[Dataset entries]
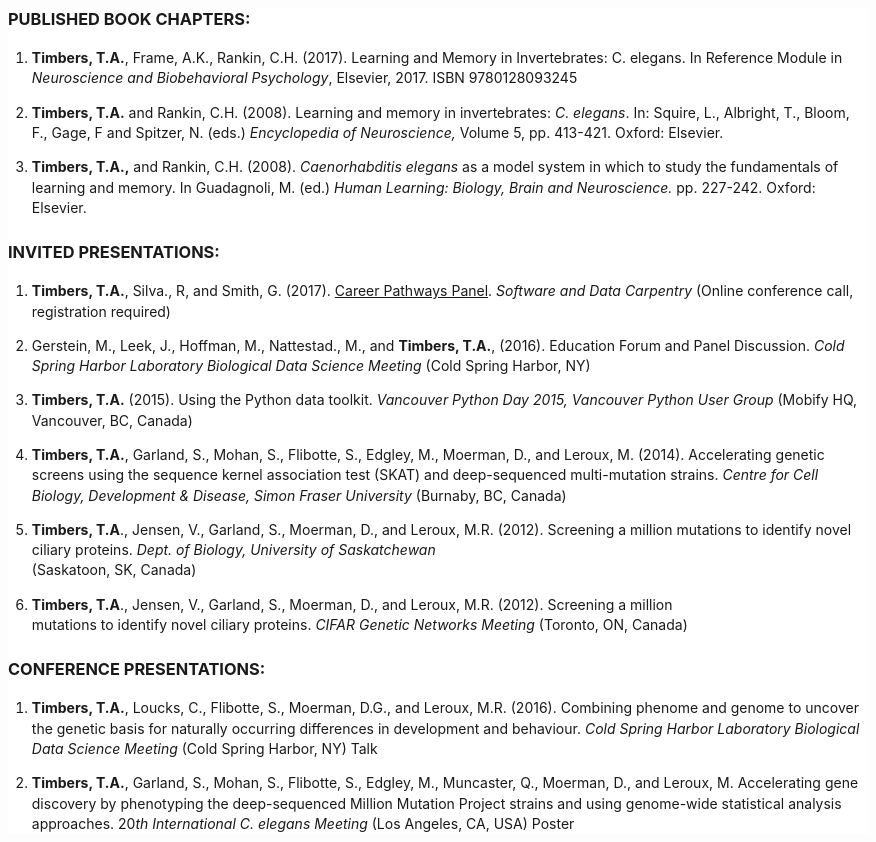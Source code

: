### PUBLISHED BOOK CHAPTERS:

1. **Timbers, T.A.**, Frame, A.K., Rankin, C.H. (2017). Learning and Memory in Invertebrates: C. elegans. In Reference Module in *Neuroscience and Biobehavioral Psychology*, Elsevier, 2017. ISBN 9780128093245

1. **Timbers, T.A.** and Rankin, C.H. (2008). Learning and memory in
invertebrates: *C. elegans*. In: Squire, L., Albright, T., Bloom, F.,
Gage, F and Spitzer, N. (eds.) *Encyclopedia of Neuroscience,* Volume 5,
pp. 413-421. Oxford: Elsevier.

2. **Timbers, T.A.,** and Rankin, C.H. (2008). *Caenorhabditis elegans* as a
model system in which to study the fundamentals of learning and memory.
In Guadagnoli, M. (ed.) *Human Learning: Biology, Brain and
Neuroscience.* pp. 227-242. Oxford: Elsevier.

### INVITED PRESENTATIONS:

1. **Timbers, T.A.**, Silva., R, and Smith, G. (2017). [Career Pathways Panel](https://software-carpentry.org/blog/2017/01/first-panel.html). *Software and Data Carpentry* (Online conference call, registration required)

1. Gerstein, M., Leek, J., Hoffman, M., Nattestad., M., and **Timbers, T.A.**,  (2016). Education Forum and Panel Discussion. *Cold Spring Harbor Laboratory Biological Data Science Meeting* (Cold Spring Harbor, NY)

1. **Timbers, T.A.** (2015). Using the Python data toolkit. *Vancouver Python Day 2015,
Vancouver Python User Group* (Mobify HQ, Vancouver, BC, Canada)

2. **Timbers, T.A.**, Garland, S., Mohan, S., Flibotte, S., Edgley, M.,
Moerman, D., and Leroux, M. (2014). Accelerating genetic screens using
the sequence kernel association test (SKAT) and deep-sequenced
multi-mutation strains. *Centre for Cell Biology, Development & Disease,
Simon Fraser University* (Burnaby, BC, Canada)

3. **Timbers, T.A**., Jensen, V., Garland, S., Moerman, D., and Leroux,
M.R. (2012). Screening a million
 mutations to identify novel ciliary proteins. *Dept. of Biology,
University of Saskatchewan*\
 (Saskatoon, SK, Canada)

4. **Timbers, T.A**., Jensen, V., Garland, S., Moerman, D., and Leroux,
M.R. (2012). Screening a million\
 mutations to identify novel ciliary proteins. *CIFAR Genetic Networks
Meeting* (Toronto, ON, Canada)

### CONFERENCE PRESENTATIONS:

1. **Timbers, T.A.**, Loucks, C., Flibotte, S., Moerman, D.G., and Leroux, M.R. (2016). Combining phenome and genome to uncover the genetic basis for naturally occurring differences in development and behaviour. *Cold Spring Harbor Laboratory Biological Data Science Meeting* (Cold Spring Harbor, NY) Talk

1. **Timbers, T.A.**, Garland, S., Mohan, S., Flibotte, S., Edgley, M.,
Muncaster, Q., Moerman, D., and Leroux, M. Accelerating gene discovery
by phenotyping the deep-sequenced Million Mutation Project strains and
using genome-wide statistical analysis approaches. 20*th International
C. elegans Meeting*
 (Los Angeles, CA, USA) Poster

- TASK ITEM -
The answer must be every line of the records that holds the string "Edgley".

- WRITTEN SOLUTION -
2. **Timbers, T.A.**, Garland, S., Mohan, S., Flibotte, S., Edgley, M.,
1. **Timbers, T.A.**, Garland, S., Mohan, S., Flibotte, S., Edgley, M.,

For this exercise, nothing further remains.